- [THE INPUT]
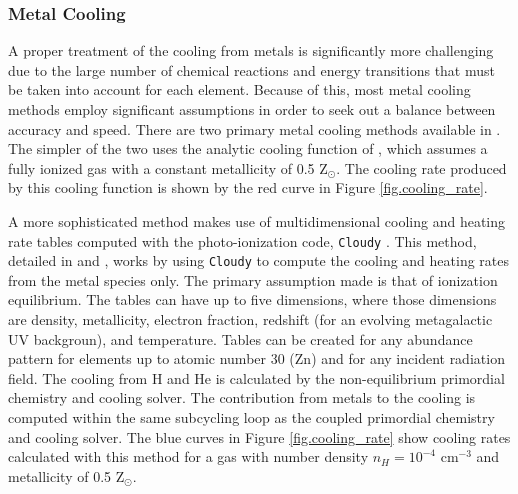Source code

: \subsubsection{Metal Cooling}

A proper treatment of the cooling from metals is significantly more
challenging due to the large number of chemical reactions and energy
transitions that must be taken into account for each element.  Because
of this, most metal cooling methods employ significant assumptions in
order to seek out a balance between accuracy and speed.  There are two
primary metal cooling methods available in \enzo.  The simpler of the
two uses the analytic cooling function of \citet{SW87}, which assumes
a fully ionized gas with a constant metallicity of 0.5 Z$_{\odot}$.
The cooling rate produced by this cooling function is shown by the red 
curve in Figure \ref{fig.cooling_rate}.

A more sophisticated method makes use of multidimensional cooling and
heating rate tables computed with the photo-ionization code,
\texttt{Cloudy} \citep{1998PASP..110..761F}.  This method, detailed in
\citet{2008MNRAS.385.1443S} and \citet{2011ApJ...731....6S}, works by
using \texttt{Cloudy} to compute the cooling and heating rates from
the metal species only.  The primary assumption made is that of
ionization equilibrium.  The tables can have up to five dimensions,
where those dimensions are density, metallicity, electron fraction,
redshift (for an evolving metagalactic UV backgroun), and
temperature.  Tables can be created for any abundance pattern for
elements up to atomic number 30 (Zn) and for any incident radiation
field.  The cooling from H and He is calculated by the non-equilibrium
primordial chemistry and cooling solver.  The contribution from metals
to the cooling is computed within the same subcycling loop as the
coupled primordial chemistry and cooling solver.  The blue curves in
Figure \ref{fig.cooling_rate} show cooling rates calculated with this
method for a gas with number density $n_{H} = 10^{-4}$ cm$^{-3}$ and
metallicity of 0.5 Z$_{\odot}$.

- [WORK TO COMPLETE]
Output the data above without changes, apart from leaving out the pictures.

- [ANSWER SPACE]
Source code

: \subsubsection{Metal Cooling}

A proper treatment of the cooling from metals is significantly more
challenging due to the large number of chemical reactions and energy
transitions that must be taken into account for each element.  Because
of this, most metal cooling methods employ significant assumptions in
order to seek out a balance between accuracy and speed.  There are two
primary metal cooling methods available in \enzo.  The simpler of the
two uses the analytic cooling function of \citet{SW87}, which assumes
a fully ionized gas with a constant metallicity of 0.5 Z$_{\odot}$.
The cooling rate produced by this cooling function is shown by the red 
curve in Figure \ref{fig.cooling_rate}.

A more sophisticated method makes use of multidimensional cooling and
heating rate tables computed with the photo-ionization code,
\texttt{Cloudy} \citep{1998PASP..110..761F}.  This method, detailed in
\citet{2008MNRAS.385.1443S} and \citet{2011ApJ...731....6S}, works by
using \texttt{Cloudy} to compute the cooling and heating rates from
the metal species only.  The primary assumption made is that of
ionization equilibrium.  The tables can have up to five dimensions,
where those dimensions are density, metallicity, electron fraction,
redshift (for an evolving metagalactic UV backgroun), and
temperature.  Tables can be created for any abundance pattern for
elements up to atomic number 30 (Zn) and for any incident radiation
field.  The cooling from H and He is calculated by the non-equilibrium
primordial chemistry and cooling solver.  The contribution from metals
to the cooling is computed within the same subcycling loop as the
coupled primordial chemistry and cooling solver.  The blue curves in
Figure \ref{fig.cooling_rate} show cooling rates calculated with this
method for a gas with number density $n_{H} = 10^{-4}$ cm$^{-3}$ and
metallicity of 0.5 Z$_{\odot}$.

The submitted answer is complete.